◆ The task ◆
Give back every line of the material below that has the string "Please".

◆ Given data ◆
..........

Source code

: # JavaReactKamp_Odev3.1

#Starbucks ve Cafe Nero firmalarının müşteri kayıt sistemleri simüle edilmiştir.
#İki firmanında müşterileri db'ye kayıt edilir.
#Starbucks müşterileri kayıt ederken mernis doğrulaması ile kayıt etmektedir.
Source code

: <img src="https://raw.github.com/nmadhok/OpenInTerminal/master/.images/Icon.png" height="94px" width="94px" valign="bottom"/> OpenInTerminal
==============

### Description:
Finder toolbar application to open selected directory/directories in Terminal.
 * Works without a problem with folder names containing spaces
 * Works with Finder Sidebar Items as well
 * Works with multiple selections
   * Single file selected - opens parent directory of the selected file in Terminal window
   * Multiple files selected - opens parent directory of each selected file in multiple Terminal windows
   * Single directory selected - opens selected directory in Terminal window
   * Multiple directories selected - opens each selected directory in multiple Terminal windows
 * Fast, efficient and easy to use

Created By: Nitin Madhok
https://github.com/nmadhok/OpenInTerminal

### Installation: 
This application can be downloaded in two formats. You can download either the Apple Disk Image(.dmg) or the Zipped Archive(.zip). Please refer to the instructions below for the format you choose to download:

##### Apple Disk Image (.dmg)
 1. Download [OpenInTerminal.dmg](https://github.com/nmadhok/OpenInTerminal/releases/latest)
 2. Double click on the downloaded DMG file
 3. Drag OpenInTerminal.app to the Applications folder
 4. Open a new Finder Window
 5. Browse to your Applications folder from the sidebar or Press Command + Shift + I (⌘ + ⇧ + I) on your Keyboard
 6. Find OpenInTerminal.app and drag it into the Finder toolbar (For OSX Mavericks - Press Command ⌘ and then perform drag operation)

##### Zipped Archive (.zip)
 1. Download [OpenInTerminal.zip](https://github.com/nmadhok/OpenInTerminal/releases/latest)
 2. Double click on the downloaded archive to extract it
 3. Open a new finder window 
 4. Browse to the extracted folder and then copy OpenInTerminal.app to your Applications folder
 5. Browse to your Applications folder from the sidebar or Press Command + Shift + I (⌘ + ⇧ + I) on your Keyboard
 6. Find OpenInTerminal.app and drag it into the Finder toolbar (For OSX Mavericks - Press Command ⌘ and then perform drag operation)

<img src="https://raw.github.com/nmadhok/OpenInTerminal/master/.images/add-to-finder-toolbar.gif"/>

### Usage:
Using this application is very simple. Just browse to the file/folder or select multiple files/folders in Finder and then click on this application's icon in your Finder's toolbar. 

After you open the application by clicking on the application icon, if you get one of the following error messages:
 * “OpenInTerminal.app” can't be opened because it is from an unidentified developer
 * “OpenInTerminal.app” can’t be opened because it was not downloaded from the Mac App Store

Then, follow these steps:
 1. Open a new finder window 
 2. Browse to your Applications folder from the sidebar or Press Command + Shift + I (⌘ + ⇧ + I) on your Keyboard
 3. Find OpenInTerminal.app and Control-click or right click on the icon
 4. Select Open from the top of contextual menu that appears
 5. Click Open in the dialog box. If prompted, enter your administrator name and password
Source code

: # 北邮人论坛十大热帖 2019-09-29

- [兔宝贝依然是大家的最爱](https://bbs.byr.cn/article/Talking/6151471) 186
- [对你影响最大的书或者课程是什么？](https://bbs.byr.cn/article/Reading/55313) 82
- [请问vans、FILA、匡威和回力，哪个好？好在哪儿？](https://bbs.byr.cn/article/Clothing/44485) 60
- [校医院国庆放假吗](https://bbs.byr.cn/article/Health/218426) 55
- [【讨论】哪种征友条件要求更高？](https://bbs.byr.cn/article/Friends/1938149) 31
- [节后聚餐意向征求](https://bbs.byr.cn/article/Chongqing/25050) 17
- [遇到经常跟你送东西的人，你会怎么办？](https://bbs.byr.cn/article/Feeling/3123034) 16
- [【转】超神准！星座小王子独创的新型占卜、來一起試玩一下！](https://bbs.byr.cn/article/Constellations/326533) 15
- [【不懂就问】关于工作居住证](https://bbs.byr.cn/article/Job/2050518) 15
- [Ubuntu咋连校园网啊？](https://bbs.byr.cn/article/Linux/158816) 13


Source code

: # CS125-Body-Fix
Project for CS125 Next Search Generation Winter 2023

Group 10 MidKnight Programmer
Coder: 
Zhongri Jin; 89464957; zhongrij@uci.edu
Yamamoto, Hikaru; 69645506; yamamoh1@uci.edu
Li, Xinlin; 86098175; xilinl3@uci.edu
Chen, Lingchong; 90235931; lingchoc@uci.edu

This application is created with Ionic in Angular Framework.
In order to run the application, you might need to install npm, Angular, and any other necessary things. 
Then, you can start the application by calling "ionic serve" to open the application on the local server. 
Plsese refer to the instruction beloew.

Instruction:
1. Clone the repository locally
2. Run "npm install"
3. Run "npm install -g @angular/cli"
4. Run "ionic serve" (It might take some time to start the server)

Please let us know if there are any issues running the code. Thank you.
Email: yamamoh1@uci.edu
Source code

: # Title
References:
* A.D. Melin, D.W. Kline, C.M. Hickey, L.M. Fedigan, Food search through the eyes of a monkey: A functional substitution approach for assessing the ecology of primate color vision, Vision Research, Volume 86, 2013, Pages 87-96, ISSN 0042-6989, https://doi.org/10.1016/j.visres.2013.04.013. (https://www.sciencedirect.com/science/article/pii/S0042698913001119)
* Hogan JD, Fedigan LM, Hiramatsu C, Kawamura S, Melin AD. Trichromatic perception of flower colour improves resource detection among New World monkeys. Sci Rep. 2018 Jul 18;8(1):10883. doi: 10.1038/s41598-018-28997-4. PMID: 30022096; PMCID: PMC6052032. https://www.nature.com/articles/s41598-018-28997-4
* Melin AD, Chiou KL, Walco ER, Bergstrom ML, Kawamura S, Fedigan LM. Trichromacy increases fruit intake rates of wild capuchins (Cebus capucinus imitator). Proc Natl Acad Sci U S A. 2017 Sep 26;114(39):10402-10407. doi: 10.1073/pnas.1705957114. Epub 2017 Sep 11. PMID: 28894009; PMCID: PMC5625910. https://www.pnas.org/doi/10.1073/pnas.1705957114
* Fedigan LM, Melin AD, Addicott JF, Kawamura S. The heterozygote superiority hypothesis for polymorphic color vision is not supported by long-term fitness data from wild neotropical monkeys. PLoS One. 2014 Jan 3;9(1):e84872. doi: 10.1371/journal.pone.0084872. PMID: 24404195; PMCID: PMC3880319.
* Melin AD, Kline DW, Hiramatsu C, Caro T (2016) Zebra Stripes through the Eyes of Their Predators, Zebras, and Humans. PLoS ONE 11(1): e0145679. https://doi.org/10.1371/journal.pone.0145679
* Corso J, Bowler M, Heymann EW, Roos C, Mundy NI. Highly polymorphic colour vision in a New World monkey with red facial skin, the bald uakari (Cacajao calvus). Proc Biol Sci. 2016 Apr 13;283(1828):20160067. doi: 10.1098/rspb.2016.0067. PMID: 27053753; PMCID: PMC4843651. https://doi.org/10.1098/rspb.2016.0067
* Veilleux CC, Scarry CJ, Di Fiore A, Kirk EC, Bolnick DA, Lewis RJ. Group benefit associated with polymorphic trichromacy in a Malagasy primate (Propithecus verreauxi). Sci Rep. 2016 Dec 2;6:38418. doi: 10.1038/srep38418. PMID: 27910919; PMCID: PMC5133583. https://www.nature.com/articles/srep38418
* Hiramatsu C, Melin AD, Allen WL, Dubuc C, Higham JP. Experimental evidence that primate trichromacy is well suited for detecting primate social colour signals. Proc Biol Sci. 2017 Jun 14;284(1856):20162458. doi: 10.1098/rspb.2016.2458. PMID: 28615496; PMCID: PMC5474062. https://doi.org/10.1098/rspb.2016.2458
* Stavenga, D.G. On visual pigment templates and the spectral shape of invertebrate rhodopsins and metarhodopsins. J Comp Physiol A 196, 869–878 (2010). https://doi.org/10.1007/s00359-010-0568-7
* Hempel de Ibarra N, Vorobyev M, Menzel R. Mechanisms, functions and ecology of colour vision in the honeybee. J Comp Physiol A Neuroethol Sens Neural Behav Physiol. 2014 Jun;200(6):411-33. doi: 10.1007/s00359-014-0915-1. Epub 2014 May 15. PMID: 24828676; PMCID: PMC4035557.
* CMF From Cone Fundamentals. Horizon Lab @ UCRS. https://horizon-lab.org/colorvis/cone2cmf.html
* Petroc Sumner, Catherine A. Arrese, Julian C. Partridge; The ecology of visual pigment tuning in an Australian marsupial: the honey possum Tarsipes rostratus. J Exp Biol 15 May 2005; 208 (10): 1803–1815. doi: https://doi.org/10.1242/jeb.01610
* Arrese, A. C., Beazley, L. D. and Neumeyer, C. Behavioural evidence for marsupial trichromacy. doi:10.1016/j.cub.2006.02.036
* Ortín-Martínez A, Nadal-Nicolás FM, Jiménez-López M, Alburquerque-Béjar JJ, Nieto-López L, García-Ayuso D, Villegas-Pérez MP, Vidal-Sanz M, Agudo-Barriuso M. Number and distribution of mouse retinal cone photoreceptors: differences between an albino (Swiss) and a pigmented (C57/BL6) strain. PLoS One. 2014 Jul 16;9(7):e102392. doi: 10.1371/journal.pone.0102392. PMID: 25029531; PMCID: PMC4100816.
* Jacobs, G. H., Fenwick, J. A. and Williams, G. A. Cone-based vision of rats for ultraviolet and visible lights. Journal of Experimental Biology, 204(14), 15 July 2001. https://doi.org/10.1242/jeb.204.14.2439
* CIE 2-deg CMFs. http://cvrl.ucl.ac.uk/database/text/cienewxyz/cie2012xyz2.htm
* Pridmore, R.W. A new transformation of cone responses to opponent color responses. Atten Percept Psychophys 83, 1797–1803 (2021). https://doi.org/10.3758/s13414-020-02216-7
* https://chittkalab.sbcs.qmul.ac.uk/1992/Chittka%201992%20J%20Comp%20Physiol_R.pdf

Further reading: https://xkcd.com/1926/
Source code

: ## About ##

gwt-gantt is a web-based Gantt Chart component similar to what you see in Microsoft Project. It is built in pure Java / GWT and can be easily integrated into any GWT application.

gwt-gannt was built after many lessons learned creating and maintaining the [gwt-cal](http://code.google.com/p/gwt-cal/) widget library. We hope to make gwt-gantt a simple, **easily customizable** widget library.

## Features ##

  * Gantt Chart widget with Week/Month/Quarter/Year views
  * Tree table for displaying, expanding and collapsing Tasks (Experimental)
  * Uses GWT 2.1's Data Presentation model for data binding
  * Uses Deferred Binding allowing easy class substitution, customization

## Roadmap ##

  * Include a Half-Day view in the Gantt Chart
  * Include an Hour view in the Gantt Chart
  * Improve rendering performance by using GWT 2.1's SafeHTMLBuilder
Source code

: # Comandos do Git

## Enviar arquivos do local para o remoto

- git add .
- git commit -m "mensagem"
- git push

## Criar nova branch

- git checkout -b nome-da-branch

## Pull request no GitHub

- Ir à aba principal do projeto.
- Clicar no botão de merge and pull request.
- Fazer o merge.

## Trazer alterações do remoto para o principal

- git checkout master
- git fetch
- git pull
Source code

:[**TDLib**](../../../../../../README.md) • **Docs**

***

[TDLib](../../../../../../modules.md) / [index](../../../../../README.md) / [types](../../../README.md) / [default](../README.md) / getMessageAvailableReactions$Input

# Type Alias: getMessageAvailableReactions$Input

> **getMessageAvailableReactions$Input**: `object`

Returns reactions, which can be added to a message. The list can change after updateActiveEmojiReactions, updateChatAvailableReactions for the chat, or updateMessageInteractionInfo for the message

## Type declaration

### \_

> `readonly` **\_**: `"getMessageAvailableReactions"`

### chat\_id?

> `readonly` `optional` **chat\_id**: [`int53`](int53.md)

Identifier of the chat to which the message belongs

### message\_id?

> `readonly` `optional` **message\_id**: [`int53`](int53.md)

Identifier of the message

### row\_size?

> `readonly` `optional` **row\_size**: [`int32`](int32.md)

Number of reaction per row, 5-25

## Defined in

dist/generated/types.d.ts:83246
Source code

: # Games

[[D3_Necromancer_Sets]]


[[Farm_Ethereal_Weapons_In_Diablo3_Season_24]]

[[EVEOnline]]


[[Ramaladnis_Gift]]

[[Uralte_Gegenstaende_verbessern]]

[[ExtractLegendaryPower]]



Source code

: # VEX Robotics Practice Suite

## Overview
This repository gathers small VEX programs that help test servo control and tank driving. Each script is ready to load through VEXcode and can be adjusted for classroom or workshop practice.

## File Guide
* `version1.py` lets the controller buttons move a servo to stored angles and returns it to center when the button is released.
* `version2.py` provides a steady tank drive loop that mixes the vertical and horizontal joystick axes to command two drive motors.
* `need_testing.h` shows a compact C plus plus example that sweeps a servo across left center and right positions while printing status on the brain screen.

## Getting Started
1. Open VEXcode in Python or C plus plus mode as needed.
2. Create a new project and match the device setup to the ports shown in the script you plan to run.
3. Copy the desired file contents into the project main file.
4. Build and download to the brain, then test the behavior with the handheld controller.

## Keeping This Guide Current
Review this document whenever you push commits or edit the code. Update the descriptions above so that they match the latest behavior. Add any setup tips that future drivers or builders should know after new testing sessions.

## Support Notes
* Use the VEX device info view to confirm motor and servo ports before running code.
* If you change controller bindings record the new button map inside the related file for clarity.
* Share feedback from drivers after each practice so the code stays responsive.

..........

◆ Output for this exercise ◆
This application can be downloaded in two formats. You can download either the Apple Disk Image(.dmg) or the Zipped Archive(.zip). Please refer to the instructions below for the format you choose to download:
Please let us know if there are any issues running the code. Thank you.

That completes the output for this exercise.